Los universos simbólicos representan también las coordenadas que permiten orientar a los sujetos en el transcurso de su cotidianidad y, por lo tanto, en la vida social que se desarrolla a lo largo de la trayectoria biográfica. Se trata del momento culmen del proceso de construcción social de la realidad que a pesar de que nunca es definitivo, o bien, nunca termina, logra generar en los individuos un “marco de referencia general” que provee una concepción de toda la actividad humana a partir de los todos los significados que constituyen ese universo simbólico en el sujeto. Por ende, para comprenderlos “es preciso entender la historia de su producción, lo que tiene tanto más importancia dado que estos productos de la conciencia humana, por su misma naturaleza se presentan como totalidades maduras e inevitables” (Berger y Luckmann, 2008, p. 124-125). Si bien los universos simbólicos radican en la conciencia individual, son el producto de objetivaciones sociales que el individuo asume como cognoscitivamente válidas y normativamente justificables dentro del orden institucional donde se desenvuelve diariamente a través de los roles que va desempeñando.

Es fácil advertir que los universos simbólicos de los sujetos comprenden los tres momentos del tiempo: el pasado, el presente y el futuro. Con respecto al pasado, en el universo simbólico se sedimentan una serie de recuerdos significativos de la biografía individual, una memoria en la cual aparece todo lo que ha sido relevante en la vida del sujeto y que le hace posible entender su presente. En lo referente al futuro, los universos simbólicos proyectan en el individuo escenarios deseados que motivan o dirigen la orientación de sus acciones cotidianas. Aquí, como en gran parte de su teoría, Berger y Luckmann se fundamentan en los planteamientos hechos por su coetáneo predecesor Alfred Schutz (2008) sobre la acción, proyecto y motivo, cuando establece que “toda proyección consiste en anticipar la conducta futura mediante la imaginación; no es el proceso de la acción en curso sino el acto que se imagina ya cumplido lo que constituye el punto de partida de toda proyección” (p. 49). Al seguir esta lógica, la vocación sería entonces la proyección del individuo en el futuro, pero también el conjunto de acciones desarrolladas para alcanzar o construir tal escenario imaginado. Mientras que la profesión sería el acto, es decir, el cumplimiento de aquella proyección y sus acciones correspondientes.
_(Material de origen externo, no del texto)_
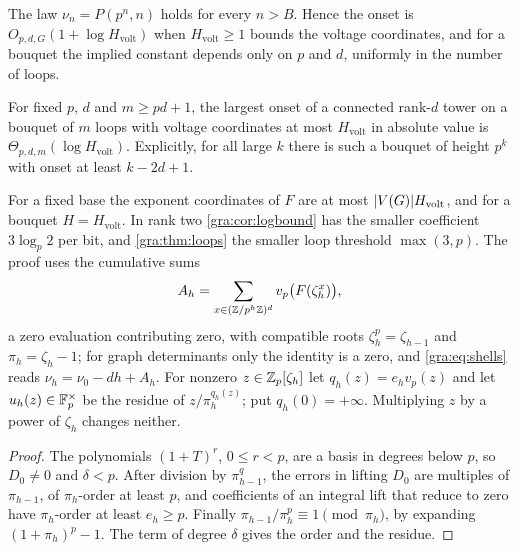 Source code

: \begin{theorem}\label{gra:thm:onsetrank}
The law $\nu_n=P(p^n,n)$ holds for every $n>B$. Hence the onset is
$O_{p,d,G}(1+\log H_{\mathrm{volt}})$ when $H_{\mathrm{volt}}\ge1$ bounds the
voltage coordinates, and for a bouquet the implied constant depends only on
$p$ and $d$, uniformly in the number of loops.
\end{theorem}

\begin{theorem}\label{gra:thm:onsetlower}
For fixed $p$, $d$ and $m\ge pd+1$, the largest onset of a connected
rank-$d$ tower on a bouquet of $m$ loops with voltage coordinates at most
$H_{\mathrm{volt}}$ in absolute value is $\Theta_{p,d,m}(\log H_{\mathrm{volt}})$.
Explicitly, for all large $k$ there is such a bouquet of height $p^k$ with
onset at least $k-2d+1$.
\end{theorem}

For a fixed base the exponent coordinates of $F$ are at most
$\lvert V(G)\rvert H_{\mathrm{volt}}$, and for a bouquet $H=H_{\mathrm{volt}}$. In rank
two \cref{gra:cor:logbound} has the smaller coefficient $3\log_p2$ per
bit, and \cref{gra:thm:loops} the smaller loop threshold $\max(3,p)$. The
proof uses the cumulative sums
\[
 A_h=\sum_{x\in(\mathbb{Z}/p^h\mathbb{Z})^d}v_p\bigl(F(\zeta_h^x)\bigr),
\]
a zero evaluation contributing zero, with compatible roots
$\zeta_h^p=\zeta_{h-1}$ and $\pi_h=\zeta_h-1$; for graph determinants only
the identity is a zero, and \eqref{gra:eq:shells} reads
$\nu_h=\nu_0-dh+A_h$. For nonzero $z\in\mathbb{Z}_p[\zeta_h]$ let
$q_h(z)=e_hv_p(z)$ and let $u_h(z)\in\mathbb{F}_p^\times$ be the residue of
$z/\pi_h^{q_h(z)}$; put $q_h(0)=+\infty$. Multiplying $z$ by a power of
$\zeta_h$ changes neither.


\begin{proof}
The polynomials $(1+T)^r$, $0\le r<p$, are a basis in degrees below $p$,
so $D_0\ne0$ and $\delta<p$. After division by $\pi_{h-1}^q$, the errors in
lifting $D_0$ are multiples of $\pi_{h-1}$, of $\pi_h$-order at least $p$,
and coefficients of an integral lift that reduce to zero have $\pi_h$-order
at least $e_h\ge p$. Finally $\pi_{h-1}/\pi_h^p\equiv1\pmod{\pi_h}$, by
expanding $(1+\pi_h)^p-1$. The term of degree $\delta$ gives the order and
the residue.
\end{proof}

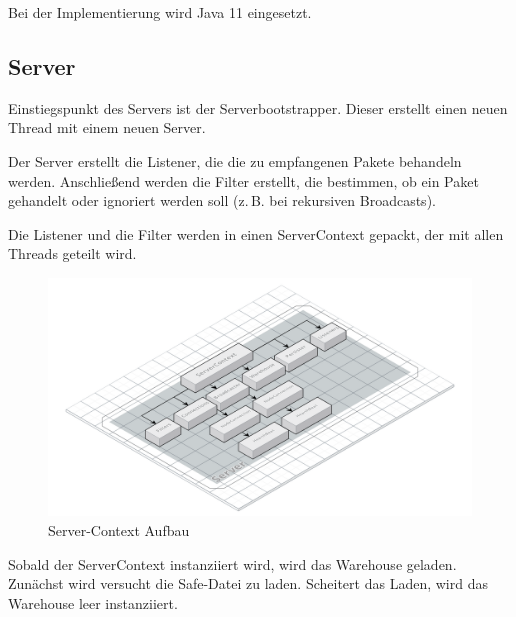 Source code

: 
Bei der Implementierung wird Java 11 eingesetzt.
\subsection{Server}
Einstiegspunkt des Servers ist der Serverbootstrapper. Dieser erstellt einen neuen Thread mit einem neuen Server. 

Der Server erstellt die Listener, die die zu empfangenen Pakete behandeln werden. Anschließend werden die Filter erstellt, die bestimmen, ob ein Paket gehandelt oder ignoriert werden soll (z.\,B. bei rekursiven Broadcasts).


Die Listener und die Filter werden in einen ServerContext gepackt, der mit allen Threads geteilt wird.
\clearpage

\begin{figure}[h]
    \centering
    \includegraphics[width=\textwidth]{VS-Server-Context.png}
    
    \caption{Server-Context Aufbau}
\end{figure}


Sobald der ServerContext instanziiert wird, wird das Warehouse geladen. 
Zunächst wird versucht die Safe-Datei zu laden. Scheitert das Laden, wird das Warehouse leer instanziiert.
Para los individuos el pasado, presente y futuro es comprendido desde sus universos simbólicos construidos a través de la imbricación entre la objetividad del orden institucional prestablecido y la subjetividad de la conciencia individual en el marco de su vida cotidiana que forja su trayectoria biográfica. Es de esta manera que

[…] la sociedad entera adquiere sentido; las instituciones y los ‘roles’ particulares se legitiman al ubicárselos en un mundo ampliamente significativo. Por ejemplo, el orden político se legitima por referencia a un orden cósmico de poder y justicia, y los ‘roles’ políticos se legitiman como representaciones de estos principios cósmicos (Berger y Luckmann, 2008, p. 132).
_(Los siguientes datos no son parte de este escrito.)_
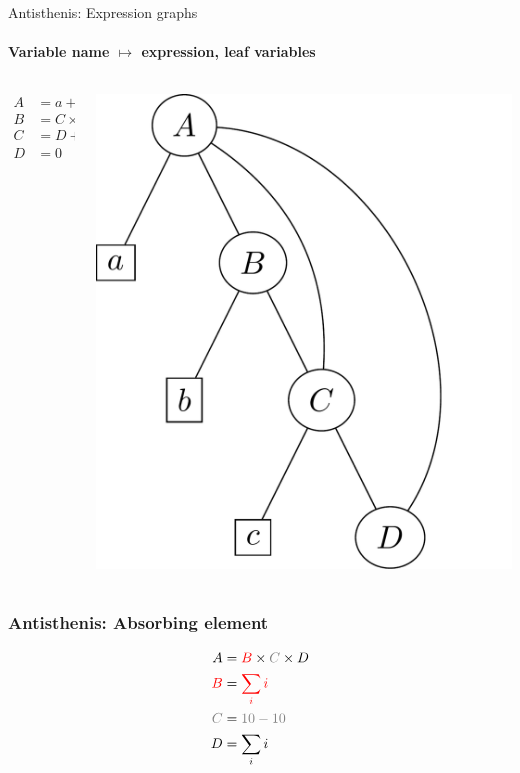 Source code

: \begin{frame}{Antisthenis: Expression graphs}
  \framesubtitle{Variable name \(\mapsto\) expression, leaf variables }
  \begin{columns}
    \begin{column}{0.5\textwidth}
      \begin{align*}
        A &= a + B + C + D  \\
        B &= C \times b \\
        C & = D + c \\
        D &= 0
      \end{align*}
    \end{column}
    \begin{column}{0.5\textwidth}
      \begin{center}
        \includegraphics[height=.6\textheight]{../imgs/example_antisthenis_dag.pdf}
      \end{center}
    \end{column}
  \end{columns}
\end{frame}


\begin{frame}
  \frametitle{Antisthenis: Absorbing element}
  \begin{align*}
    A &= {\color{red}B} \times {\color{gray}C} \times D \\
    {\color{red}B} &= {\color{red}\sum_i{i}} \\
    {\color{gray}C} &= {\color{gray}10 - 10} \\
    D &= \sum_i{i}
  \end{align*}
\end{frame}


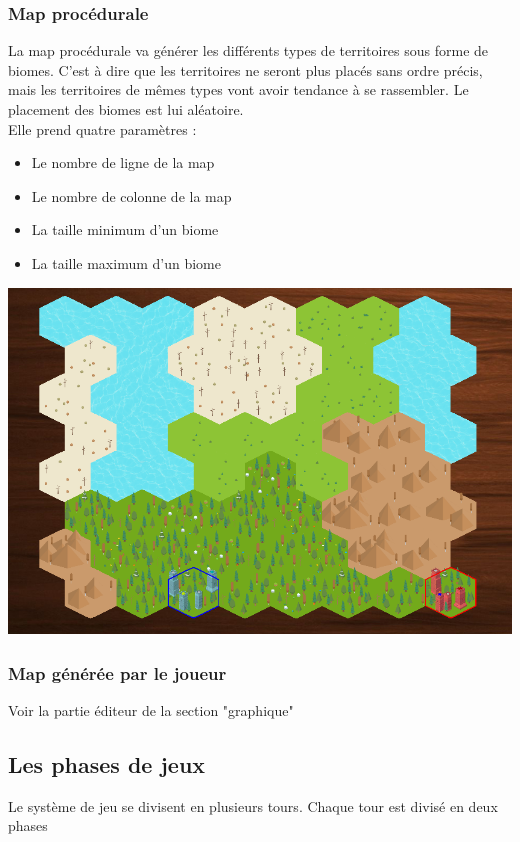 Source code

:       
      \subsubsection{Map procédurale}
	La map procédurale va générer les différents types de territoires sous forme de biomes. C'est à dire que les territoires ne seront plus placés sans ordre précis, mais les
	territoires de mêmes types vont avoir tendance à se rassembler. Le placement des biomes est lui aléatoire. \\
	Elle prend quatre paramètres :
	\begin{itemize}
	  \item Le nombre de ligne de la map
	  \item Le nombre de colonne de la map
	  \item La taille minimum d'un biome
	  \item La taille maximum d'un biome
	\end{itemize}
	\vspace{0.5cm}
	
	\includegraphics[scale=0.7]{map/procedural.PNG}
	
      \subsubsection{Map générée par le joueur}
	Voir la partie éditeur de la section "graphique"
    
    \subsection{Les phases de jeux}
      Le système de jeu se divisent en plusieurs tours. Chaque tour est divisé en deux phases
Es posible, desde luego, comprender los universos simbólicos de los individuos como “visiones sociales del mundo” (Weltanschauung). Estos, de acuerdo con el sociólogo franco-brasileño Michael Löwy (1991), incorporan un conjunto de elementos tales como “valores, representaciones, ideas y orientaciones cognoscitivas interiormente unificadas por una ‘perspectiva’ determinada, por cierto ‘punto de vista’ socialmente condicionado” (p. 12), lo que en la teoría de Berger y Luckmann (2008) se concibe como la “definición de la realidad” que hacen los individuos, es decir, la construcción social de la realidad que han alcanzado tanto objetiva como subjetivamente. Pensados como “visiones sociales del mundo”, estos universos simbólicos comprenden

[…] un conjunto relativamente coherente de ideas sobre el ser humano, la sociedad, la historia y su relación con la naturaleza, que están ligadas a ciertas ‘posiciones sociales’, es decir, a los intereses y a la situación de ciertos grupos y clases sociales (Löwy, 1991, p. 12).

Por ende, se habla de universos simbólicos en plural y no en singular, ya que desde los diferentes sectores de la sociedad se echan a andar procesos de construcción social de la realidad de acuerdo con sus propios intereses, valores e idiosincrasia, pero también, con relación a la posición socioeconómica que ocupan en una sociedad de clases. Las sociedades occidentales presumen tener como una de sus principales características la diversidad o pluralidad político-cultural, situación que no solamente evoca la posibilidad de coexistencia entre diferentes universos simbólicos al interior de una misma sociedad, sino que también plantea la ineludible competencia entre estos. Tal competencia evidencia el carácter político de todo universo simbólico, su tendencia a imponerse como principio orientativo de los demás.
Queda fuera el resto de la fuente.